Areyst inclined his head. "I serve Lanachrona, and I can do no less, Lady-Protector."

Mykella sensed his feelings—both dismay and respect… and a grudging admiration.

Those would have to do. She doubted that Mykel the Great had gained any more at the beginning, either.

Then she turned and walked to the Seltyrs and High Factors, inclining her head to the group of twenty-odd. She could sense the absolute fear radiating from them. "Honored Seltyrs, High Factors, will you have an honest and true Lady-Protector of Tempre? One who will not divert your tariffs or plot in secret and silence? One who will not stoop to murdering his brother and his nephew? One who will hold your liberties as dear as her own?"

There was a moment of silence. Then Almardyn and Ha-senyt exchanged glances. Hasenyt nodded to Almardyn.

Almardyn cleared his throat. "Your father stood for us, and we would be unwise indeed to refuse a Lady-Protector of your power and his honesty."

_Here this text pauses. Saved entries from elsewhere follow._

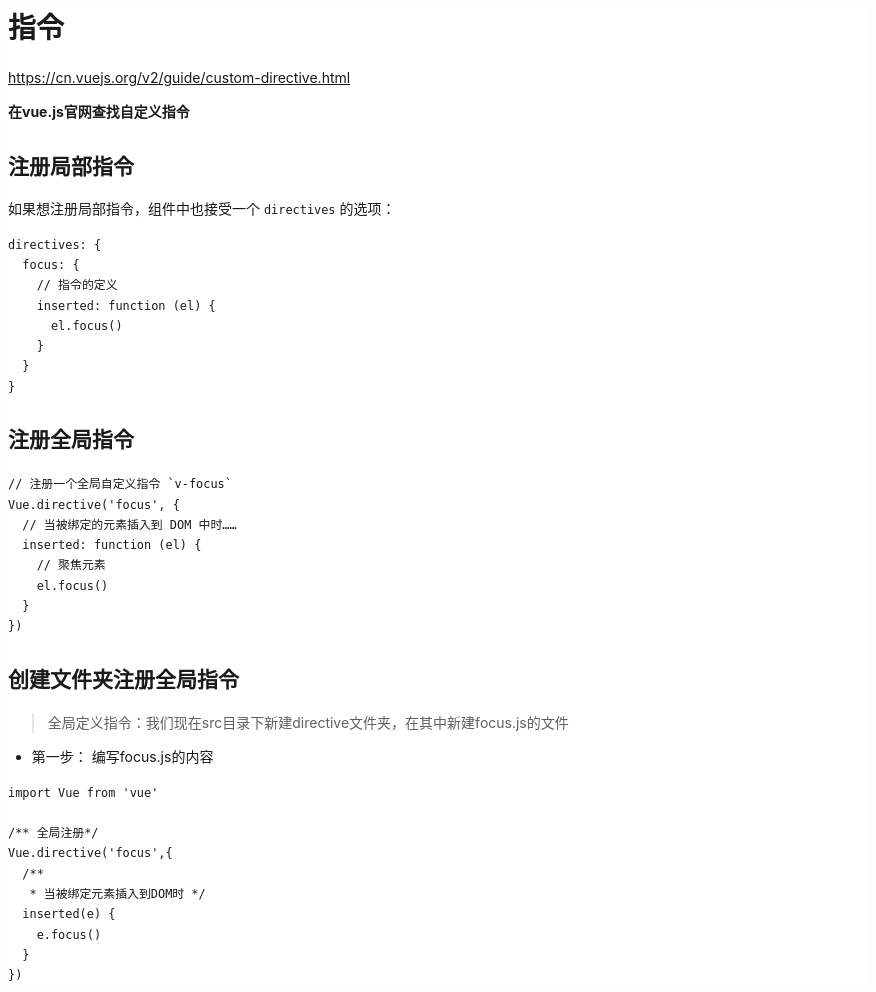 

# 指令

<https://cn.vuejs.org/v2/guide/custom-directive.html> 

**在vue.js官网查找自定义指令**

## 注册局部指令

如果想注册局部指令，组件中也接受一个 `directives` 的选项：

```
directives: {
  focus: {
    // 指令的定义
    inserted: function (el) {
      el.focus()
    }
  }
}
```

## 注册全局指令

```
// 注册一个全局自定义指令 `v-focus`
Vue.directive('focus', {
  // 当被绑定的元素插入到 DOM 中时……
  inserted: function (el) {
    // 聚焦元素
    el.focus()
  }
})
```

## 创建文件夹注册全局指令

> 全局定义指令：我们现在src目录下新建directive文件夹，在其中新建focus.js的文件 

- 第一步： 编写focus.js的内容

```
import Vue from 'vue'

/** 全局注册*/
Vue.directive('focus',{
  /**
   * 当被绑定元素插入到DOM时 */
  inserted(e) {
    e.focus()
  }
})
```

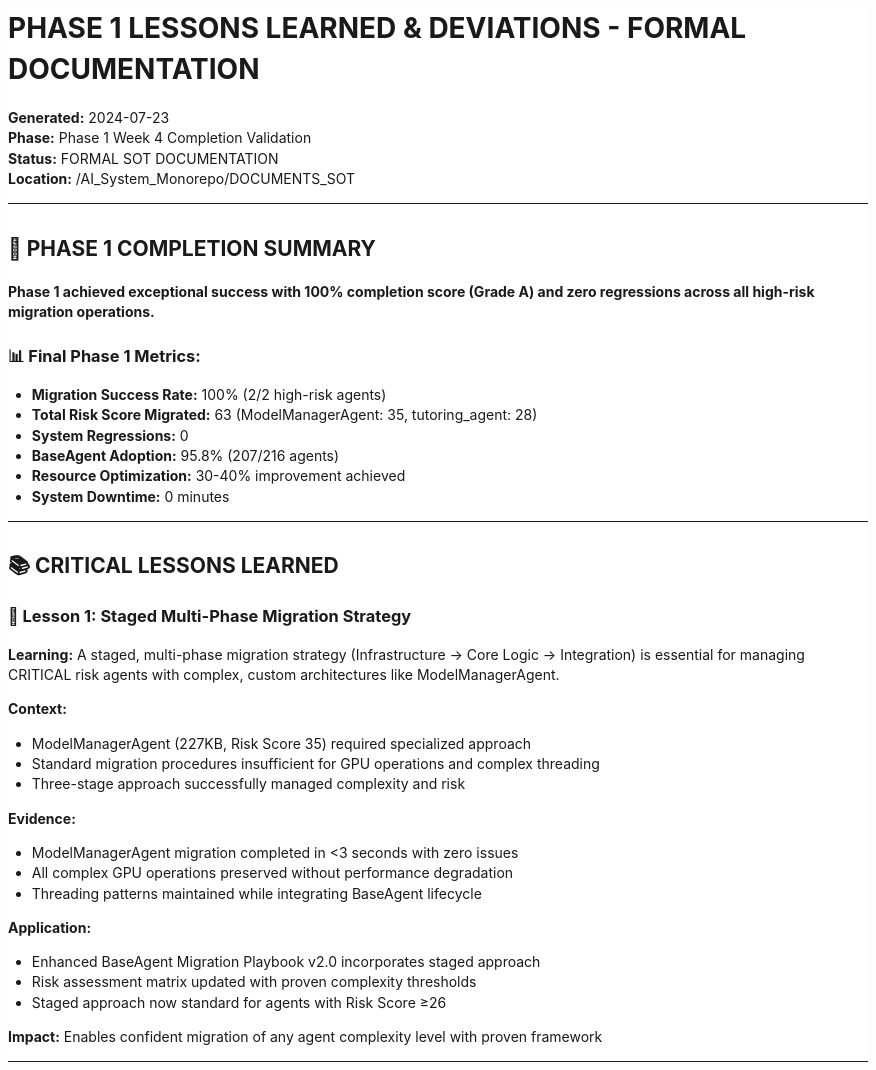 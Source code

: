 # PHASE 1 LESSONS LEARNED & DEVIATIONS - FORMAL DOCUMENTATION

**Generated:** 2024-07-23  
**Phase:** Phase 1 Week 4 Completion Validation  
**Status:** FORMAL SOT DOCUMENTATION  
**Location:** /AI_System_Monorepo/DOCUMENTS_SOT

---

## 🎯 PHASE 1 COMPLETION SUMMARY

**Phase 1 achieved exceptional success with 100% completion score (Grade A) and zero regressions across all high-risk migration operations.**

### **📊 Final Phase 1 Metrics:**
- **Migration Success Rate:** 100% (2/2 high-risk agents)
- **Total Risk Score Migrated:** 63 (ModelManagerAgent: 35, tutoring_agent: 28)
- **System Regressions:** 0
- **BaseAgent Adoption:** 95.8% (207/216 agents)
- **Resource Optimization:** 30-40% improvement achieved
- **System Downtime:** 0 minutes

---

## 📚 CRITICAL LESSONS LEARNED

### **🔧 Lesson 1: Staged Multi-Phase Migration Strategy**

**Learning:** A staged, multi-phase migration strategy (Infrastructure → Core Logic → Integration) is essential for managing CRITICAL risk agents with complex, custom architectures like ModelManagerAgent.

**Context:** 
- ModelManagerAgent (227KB, Risk Score 35) required specialized approach
- Standard migration procedures insufficient for GPU operations and complex threading
- Three-stage approach successfully managed complexity and risk

**Evidence:**
- ModelManagerAgent migration completed in <3 seconds with zero issues
- All complex GPU operations preserved without performance degradation
- Threading patterns maintained while integrating BaseAgent lifecycle

**Application:**
- Enhanced BaseAgent Migration Playbook v2.0 incorporates staged approach
- Risk assessment matrix updated with proven complexity thresholds
- Staged approach now standard for agents with Risk Score ≥26

**Impact:** Enables confident migration of any agent complexity level with proven framework

---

Scarcely a ringing endorsement, but an endorsement. "You will have the benefit of all my Talent and all the honesty my father prized so dearly, even at the cost of his own life."

"We accept you as Lady-Protector," replied the two.

After a long moment, a chorus followed. "We accept…"

Mykella inclined her head once more, then turned. Grudging as it was, they would honor it, and she would honor her pledge, but she still held her Talent shields tightly.

As she walked back toward the steps, she stopped before Areyst. As Lady-Protector her choices would always be limited, but in this, at least, she could choose the best. "If you would follow me, Arms-Commander."

"I am no heir, Lady-Protector."

"For now, I have no other heir, and Tempre and Lanachrona deserve the best."

Areyst lowered his head. "I did not…"

Mykella smiled. "I know. Follow me."

Mykella turned and walked up the steps, sensing the approval sweeping the crowd—and the Southern Guards—of her designation of Areyst as heir apparent.

Much as she might have liked to have designated Salyna as her heir, that would have been more than the factors and Seltyrs could have accepted… and she could allow Salyna and Rachylana better choices than her sisters would otherwise have possessed.

When Mykella stood on the topmost step and turned, she surveyed the courtyard and those below and beyond the wall on the avenue for a long moment. Perhaps, as the soarer had said, she had saved her world. That might have been, but there was no doubt that she had saved her land, whether any of those before her would ever fully understand or appreciate that.

Then, she spoke firmly and quietly, though her voice carried to all, as she offered the ancient and original pledge that had not been used in centuries—and now, she knew why.

"I swear and affirm that I will protect and preserve the lives and liberties of all citizens of Tempre and Lanachrona, and that I will employ all Talent and skills necessary to do so, at all times, and in all places, so that peace and prosperity may govern this land and her people."

Her eyes flicked to the Arms-Commander—heir apparent… who would be more, much more.